Got it. Thanks! Best.
I have a similar problem with events data being in the wrong place for DeepMod to find it. Is h5copy the best solution, or is it possible to redo the basecalling with guppy in a way that puts things in the right locations?
Here is an example of my fast5 file:
(base) -bash-4.1$ h5ls -r 3fe3dea6-8608-4cc2-ab42-2e5510043e23.fast5 / Group /Analyses Group /Analyses/Basecall_1D_000 Group /Analyses/Basecall_1D_000/Summary Group /Analyses/Basecall_1D_001 Group /Analyses/Basecall_1D_001/BaseCalled_template Group /Analyses/Basecall_1D_001/BaseCalled_template/Fastq Dataset {SCALAR} /Analyses/Basecall_1D_001/BaseCalled_template/Move Dataset {48977} /Analyses/Basecall_1D_001/BaseCalled_template/Trace Dataset {48977, 8} /Analyses/Basecall_1D_001/Summary Group /Analyses/Basecall_1D_001/Summary/basecall_1d_template Group /Analyses/RawGenomeCorrected_000 Group /Analyses/RawGenomeCorrected_000/BaseCalled_template Group /Analyses/RawGenomeCorrected_000/BaseCalled_template/Alignment Group /Analyses/RawGenomeCorrected_000/BaseCalled_template/Events Dataset {6749} /Analyses/Segmentation_000 Group /Analyses/Segmentation_000/Summary Group /Analyses/Segmentation_001 Group /Analyses/Segmentation_001/Summary Group /Analyses/Segmentation_001/Summary/segmentation Group /Raw Group /Raw/Reads Group /Raw/Reads/Read_13987 Group /Raw/Reads/Read_13987/Signal Dataset {98157/Inf} /UniqueGlobalKey Group /UniqueGlobalKey/channel_id Group /UniqueGlobalKey/context_tags Group /UniqueGlobalKey/tracking_id Group
@skerker I see you have both move table and fastq under /Analyses/Basecall_1D_001/BaseCalled_template/
. You can use move data after you set --move 1
. Please note that you also need to set --basecall_1d Basecall_1D_001
since the default value of basecall_1d
is Basecall_1D_000
.
Thank you!
I set --move and --basecall_1d Basecall_1D_001 and now it is running.
@skerker Great. Please also note that the event data you hightlighted is generated by Nanoraw
or Tombo
rather than by basecaller and thus might be wrong for DeepMod.
OK thanks. Yes, I ran tombo resquiggle on this - which generated that events table, which I guess is the wrong thing for DeepMod.
But the move table is from my guppy basecaller run. So I think I'm OK for deepmod, using --move and --basecall_1d Basecall_1D_001?
Basecall_1D_000 Hi, I have a question about Basecall_1D_000 and Basecall_1D_001, what is the difference between them?
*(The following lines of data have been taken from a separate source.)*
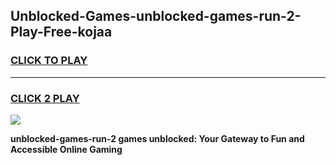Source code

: 
## Unblocked-Games-unblocked-games-run-2-Play-Free-kojaa
<h3>
<a href="https://premium76.site?title=unblocked-games-run-2&ref=18A1">CLICK TO PLAY</a></h3>
<hr>

<h3>
<a href="https://premium76.site?title=unblocked-games-run-2&ref=18A1">CLICK 2 PLAY</a>
  
</h3>

<a href="https://premium76.site?title=unblocked-games-run-2&ref=18A1"><img src="https://clearcache.store/games.png"></a>


**unblocked-games-run-2 games unblocked: Your Gateway to Fun and Accessible Online Gaming**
Should I do something to check the base-calling result in this two parts are right, otherwise DeepMod will meet some problems?
The difference between Basecall_1D_000 and Basecall_1D_001: sometimes, you might baseball the data twice, and both are in the fast5 files, and they are list with different Basecall_1D ids. You need to check your several fast5 files to see which one you have. Usually, it is Basecall_1D_000.
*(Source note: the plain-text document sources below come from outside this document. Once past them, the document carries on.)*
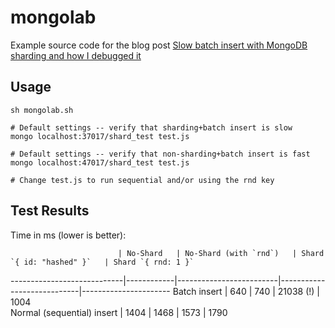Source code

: # mongolab

Example source code for the blog post [Slow batch insert with MongoDB sharding and how I debugged it](http://cfc.kizzx2.com/index.php/slow-batch-insert-with-mongodb-sharding-and-how-i-debugged-it/)

## Usage

    sh mongolab.sh

    # Default settings -- verify that sharding+batch insert is slow
    mongo localhost:37017/shard_test test.js

    # Default settings -- verify that non-sharding+batch insert is fast
    mongo localhost:47017/shard_test test.js

    # Change test.js to run sequential and/or using the rnd key

## Test Results

Time in ms (lower is better):

                            | No-Shard   | No-Shard (with `rnd`)   | Shard `{ id: "hashed" }`   | Shard `{ rnd: 1 }`   
----------------------------|------------|-------------------------|----------------------------|----------------------
 Batch insert               | 640        | 740                     | 21038 (!)                  | 1004                 
 Normal (sequential) insert | 1404       | 1468                    | 1573                       | 1790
Closed due to no recent response. Feel free to reopen it if you need more help.
I have convert multi-fast5 to single fast5 file, but it has the the error Error!!! No events data in /mnt/CCX/User/liuqingshan/methylation/deepsignal/00.data/115.single_fast5_reads/109/c006ef2c-7bf4-432a-9e21-d1bc399c3766.fast5 can you help me?